I went to the sight did not help me any.
I sound like it can't find chromedrive, I looked for it and could not find it Wall 

I hope someone can help, I would like to see if this works.
Thank you
Download driver.
Give path to chromedriver.exe,
if no path given chromedriver.exe need to be in folder of running script.
driver = webdriver.chrome(executable_path="C:/driver_folder/chromedriver.exe")
thank you,
I found out it was not installed, so I install and it worked fine.
Hello all,

Well I could not get crome to work. It said it was installed. Can not find it on the computer. will not work.
Change the plan. new email scraper build from the old one.
Here it is, works find, I just have to use what came with python, can get anything to installed and work. New program:

import urllib2
import requests
import re

address = input("Type in the website you want to scrap ")

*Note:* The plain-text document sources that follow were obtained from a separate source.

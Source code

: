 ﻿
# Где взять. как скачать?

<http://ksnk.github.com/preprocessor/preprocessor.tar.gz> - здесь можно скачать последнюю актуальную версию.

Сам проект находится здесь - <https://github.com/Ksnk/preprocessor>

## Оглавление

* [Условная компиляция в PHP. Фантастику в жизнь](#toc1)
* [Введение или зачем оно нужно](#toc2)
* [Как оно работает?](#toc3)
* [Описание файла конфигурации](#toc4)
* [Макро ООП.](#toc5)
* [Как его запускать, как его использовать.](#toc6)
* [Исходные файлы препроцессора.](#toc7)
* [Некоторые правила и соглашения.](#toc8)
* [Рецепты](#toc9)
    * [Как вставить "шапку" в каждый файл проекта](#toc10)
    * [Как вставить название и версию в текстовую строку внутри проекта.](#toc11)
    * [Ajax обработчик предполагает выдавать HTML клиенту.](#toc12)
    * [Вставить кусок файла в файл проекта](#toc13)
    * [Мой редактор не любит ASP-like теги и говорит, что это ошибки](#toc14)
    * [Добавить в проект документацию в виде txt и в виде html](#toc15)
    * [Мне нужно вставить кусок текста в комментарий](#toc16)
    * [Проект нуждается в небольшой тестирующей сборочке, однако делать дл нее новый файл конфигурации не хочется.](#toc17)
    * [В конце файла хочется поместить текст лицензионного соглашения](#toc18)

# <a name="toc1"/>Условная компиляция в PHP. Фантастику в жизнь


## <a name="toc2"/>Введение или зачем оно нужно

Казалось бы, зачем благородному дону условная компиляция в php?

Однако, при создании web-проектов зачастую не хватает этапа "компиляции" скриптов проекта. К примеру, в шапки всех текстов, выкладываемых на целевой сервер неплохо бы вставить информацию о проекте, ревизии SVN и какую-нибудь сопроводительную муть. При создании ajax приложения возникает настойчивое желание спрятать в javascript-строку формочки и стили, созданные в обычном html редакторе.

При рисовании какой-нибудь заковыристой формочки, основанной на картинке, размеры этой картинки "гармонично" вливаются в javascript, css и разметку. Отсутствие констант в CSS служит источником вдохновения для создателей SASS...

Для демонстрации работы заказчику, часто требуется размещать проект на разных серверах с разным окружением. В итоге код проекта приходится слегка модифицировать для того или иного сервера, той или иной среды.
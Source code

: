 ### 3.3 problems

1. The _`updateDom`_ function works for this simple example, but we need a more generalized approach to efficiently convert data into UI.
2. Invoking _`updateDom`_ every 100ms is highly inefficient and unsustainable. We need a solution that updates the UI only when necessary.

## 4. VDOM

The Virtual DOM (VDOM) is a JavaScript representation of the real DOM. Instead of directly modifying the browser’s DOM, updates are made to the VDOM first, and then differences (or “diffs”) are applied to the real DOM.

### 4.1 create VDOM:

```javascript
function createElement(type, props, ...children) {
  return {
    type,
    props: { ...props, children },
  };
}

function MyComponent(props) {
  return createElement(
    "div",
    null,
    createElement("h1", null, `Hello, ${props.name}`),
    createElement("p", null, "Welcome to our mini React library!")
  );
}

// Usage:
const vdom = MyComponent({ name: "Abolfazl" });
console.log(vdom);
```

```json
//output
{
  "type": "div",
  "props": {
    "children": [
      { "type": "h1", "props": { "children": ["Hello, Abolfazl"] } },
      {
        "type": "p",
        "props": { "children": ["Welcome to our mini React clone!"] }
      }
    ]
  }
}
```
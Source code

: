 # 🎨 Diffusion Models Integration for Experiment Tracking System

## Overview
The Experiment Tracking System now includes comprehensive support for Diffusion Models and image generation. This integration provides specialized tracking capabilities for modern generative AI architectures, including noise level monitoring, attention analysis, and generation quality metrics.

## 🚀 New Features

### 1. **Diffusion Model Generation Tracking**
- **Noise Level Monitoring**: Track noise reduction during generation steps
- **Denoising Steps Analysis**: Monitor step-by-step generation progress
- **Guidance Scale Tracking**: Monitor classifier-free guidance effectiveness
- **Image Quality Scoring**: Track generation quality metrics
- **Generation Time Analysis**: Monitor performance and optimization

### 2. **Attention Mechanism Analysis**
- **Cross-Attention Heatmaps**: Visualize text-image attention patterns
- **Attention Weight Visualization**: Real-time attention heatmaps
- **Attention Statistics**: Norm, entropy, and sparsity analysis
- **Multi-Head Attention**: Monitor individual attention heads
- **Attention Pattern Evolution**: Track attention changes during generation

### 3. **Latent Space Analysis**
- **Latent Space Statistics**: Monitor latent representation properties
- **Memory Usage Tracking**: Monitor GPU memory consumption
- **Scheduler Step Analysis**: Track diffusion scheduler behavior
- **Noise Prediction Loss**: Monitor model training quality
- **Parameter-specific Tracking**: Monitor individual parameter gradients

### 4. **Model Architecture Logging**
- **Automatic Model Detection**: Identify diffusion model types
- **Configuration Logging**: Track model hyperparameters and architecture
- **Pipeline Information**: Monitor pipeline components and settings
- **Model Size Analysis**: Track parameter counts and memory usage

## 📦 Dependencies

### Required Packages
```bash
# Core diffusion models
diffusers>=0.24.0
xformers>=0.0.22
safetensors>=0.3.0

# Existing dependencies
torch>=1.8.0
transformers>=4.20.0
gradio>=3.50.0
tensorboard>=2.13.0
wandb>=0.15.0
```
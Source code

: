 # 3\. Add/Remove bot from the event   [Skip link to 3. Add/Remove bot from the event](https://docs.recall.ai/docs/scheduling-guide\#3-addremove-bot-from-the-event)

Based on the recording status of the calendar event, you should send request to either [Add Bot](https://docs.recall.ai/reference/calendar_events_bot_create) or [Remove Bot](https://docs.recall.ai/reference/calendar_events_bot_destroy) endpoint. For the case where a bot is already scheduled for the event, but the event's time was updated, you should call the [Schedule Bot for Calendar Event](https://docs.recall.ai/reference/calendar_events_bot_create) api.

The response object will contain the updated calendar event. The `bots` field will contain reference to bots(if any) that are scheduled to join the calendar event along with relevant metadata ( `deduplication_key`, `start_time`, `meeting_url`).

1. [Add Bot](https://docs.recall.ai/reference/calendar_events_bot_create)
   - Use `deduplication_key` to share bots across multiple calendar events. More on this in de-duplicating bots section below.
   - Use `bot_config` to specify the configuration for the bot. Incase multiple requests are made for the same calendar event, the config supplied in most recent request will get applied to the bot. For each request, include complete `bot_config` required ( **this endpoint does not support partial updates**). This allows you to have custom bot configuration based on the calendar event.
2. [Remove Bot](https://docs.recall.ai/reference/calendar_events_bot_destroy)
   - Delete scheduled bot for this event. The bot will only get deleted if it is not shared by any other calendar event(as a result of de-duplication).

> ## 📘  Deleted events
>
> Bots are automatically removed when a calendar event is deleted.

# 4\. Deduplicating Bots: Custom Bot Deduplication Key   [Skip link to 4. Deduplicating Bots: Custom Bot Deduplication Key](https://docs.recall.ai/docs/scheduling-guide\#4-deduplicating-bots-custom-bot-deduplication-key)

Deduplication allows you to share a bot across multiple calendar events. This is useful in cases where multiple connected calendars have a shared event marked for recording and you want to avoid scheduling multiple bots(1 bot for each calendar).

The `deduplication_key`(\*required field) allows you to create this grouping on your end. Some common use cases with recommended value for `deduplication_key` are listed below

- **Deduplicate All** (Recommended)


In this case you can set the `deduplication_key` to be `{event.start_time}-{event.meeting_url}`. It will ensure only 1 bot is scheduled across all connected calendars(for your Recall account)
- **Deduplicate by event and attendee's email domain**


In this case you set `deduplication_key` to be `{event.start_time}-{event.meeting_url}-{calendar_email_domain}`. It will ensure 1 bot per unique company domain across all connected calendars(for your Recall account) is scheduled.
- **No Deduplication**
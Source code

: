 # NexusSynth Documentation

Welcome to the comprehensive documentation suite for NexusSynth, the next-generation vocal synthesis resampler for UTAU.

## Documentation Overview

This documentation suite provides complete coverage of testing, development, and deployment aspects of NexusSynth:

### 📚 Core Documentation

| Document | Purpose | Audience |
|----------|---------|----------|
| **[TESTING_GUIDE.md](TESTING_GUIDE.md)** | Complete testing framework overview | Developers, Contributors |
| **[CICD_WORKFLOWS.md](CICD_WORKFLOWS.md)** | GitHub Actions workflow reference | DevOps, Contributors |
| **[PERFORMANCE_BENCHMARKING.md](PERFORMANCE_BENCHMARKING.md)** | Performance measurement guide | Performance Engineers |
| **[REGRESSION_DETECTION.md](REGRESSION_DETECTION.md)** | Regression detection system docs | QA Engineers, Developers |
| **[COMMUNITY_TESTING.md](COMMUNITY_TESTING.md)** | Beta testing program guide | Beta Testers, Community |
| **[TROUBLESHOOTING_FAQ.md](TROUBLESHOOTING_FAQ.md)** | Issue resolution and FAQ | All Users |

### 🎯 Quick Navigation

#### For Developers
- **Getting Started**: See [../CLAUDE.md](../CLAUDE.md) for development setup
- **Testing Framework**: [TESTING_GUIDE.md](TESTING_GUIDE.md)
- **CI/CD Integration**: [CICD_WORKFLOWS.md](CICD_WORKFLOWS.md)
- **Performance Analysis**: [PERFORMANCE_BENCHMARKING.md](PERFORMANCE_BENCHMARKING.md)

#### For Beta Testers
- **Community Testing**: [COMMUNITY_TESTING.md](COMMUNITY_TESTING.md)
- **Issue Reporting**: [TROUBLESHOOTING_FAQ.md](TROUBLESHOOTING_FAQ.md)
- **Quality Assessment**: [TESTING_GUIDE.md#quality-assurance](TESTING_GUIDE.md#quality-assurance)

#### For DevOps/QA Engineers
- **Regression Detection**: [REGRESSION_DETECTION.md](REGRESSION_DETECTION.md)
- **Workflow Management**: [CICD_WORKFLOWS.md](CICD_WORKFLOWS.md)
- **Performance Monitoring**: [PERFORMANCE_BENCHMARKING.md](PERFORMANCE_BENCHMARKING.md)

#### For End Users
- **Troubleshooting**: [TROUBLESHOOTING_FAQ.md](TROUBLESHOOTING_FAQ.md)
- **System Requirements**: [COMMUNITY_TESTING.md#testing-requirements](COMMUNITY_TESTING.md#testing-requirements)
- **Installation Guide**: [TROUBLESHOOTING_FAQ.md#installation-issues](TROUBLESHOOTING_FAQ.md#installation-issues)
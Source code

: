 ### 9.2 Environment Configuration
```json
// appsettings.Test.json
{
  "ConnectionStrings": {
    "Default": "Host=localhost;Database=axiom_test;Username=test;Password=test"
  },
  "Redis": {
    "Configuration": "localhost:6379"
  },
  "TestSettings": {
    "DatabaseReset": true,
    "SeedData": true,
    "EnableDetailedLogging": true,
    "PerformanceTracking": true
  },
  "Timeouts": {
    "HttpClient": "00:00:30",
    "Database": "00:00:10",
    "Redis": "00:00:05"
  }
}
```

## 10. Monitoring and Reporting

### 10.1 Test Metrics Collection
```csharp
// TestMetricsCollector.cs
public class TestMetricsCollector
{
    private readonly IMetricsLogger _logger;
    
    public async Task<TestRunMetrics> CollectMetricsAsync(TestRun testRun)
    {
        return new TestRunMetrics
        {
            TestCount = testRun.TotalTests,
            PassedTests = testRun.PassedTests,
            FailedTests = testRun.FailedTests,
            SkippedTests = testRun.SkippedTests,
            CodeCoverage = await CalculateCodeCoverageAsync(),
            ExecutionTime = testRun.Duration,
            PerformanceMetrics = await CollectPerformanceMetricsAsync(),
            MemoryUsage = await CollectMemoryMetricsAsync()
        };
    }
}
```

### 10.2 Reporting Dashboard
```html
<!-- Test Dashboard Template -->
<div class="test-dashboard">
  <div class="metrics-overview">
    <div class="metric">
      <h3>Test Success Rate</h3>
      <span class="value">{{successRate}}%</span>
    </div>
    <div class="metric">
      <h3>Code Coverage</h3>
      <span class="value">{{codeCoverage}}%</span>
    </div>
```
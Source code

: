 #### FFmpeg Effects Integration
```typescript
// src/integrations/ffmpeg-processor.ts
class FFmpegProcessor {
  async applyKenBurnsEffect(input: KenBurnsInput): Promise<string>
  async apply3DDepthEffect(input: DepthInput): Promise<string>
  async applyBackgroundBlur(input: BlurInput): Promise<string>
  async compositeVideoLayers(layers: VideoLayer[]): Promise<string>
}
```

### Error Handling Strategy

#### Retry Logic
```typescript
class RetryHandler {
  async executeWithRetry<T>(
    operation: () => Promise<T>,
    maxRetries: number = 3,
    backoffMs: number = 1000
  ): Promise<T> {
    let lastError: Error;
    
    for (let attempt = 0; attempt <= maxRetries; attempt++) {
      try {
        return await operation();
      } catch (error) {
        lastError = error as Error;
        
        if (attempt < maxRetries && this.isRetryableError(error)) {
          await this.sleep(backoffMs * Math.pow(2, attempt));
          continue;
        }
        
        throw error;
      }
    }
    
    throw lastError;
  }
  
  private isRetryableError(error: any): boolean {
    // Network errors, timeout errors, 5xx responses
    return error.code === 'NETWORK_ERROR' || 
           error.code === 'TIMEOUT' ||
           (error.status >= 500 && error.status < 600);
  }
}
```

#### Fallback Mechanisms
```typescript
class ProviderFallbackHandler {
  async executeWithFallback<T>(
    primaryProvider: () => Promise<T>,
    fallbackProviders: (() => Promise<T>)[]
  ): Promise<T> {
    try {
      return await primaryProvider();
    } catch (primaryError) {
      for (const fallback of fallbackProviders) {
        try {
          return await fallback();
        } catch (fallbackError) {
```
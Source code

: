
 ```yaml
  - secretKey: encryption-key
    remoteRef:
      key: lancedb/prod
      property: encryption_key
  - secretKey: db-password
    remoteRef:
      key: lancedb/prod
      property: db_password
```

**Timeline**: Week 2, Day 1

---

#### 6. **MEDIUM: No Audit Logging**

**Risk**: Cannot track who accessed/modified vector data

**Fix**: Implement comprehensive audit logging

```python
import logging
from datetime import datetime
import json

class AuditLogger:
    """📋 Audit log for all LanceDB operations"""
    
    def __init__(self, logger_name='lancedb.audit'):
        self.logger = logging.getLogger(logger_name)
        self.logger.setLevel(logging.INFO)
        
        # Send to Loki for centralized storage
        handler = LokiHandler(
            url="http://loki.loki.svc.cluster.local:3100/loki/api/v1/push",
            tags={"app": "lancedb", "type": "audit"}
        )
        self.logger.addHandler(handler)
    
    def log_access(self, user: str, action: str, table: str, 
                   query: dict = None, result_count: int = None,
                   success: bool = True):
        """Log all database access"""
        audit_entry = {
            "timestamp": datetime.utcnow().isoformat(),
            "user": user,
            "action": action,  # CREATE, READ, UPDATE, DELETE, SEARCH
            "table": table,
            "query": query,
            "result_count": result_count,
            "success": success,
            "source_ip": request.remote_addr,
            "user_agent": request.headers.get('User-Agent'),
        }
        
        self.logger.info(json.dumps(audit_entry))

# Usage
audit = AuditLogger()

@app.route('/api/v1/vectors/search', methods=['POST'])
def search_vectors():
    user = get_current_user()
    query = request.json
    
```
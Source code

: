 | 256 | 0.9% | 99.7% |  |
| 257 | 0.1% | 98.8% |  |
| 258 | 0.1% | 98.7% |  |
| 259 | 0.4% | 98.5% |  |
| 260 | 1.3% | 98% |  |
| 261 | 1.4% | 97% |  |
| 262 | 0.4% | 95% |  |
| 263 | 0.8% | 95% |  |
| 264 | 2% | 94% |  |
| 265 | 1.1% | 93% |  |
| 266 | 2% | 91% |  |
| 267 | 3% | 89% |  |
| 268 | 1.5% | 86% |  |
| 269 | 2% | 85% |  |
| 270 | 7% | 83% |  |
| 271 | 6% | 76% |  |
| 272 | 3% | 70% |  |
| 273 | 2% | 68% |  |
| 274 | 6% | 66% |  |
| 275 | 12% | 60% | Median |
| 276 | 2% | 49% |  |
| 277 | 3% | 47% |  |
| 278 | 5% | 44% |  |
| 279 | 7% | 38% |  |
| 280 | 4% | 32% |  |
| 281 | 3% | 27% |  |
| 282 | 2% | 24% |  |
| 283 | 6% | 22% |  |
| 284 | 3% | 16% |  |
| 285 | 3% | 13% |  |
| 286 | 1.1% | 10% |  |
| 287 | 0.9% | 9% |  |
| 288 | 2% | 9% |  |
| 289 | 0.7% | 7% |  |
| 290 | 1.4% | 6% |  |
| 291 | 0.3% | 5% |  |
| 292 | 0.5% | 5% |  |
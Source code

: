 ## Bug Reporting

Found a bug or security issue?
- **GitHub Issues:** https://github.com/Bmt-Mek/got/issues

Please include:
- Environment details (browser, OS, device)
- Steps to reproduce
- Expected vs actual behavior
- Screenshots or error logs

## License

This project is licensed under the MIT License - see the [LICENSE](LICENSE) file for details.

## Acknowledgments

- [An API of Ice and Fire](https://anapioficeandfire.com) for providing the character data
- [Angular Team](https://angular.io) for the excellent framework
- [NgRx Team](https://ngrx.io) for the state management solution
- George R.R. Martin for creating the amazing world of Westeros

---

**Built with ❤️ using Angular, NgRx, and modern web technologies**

response = urllib2.urlopen(address)
html = response.read()
text = html




emails = re.findall(r'[\w\.-]+@[\w\.-]+', text)

for email in emails:
    print(email)
Thank you for all the help Smile 
If you want to use this scraper have at it, their alot of emails out their.

What I like to know now is what is the best way to get my little bug to take all the links and look for more emails?
I want it to keep going as long as their new links to follow. How to do that, or point me some place where I can find the info.
having Big Grin  a great time learning this stuff.

Blue dog
Hello! 
Try BeautifulSoup.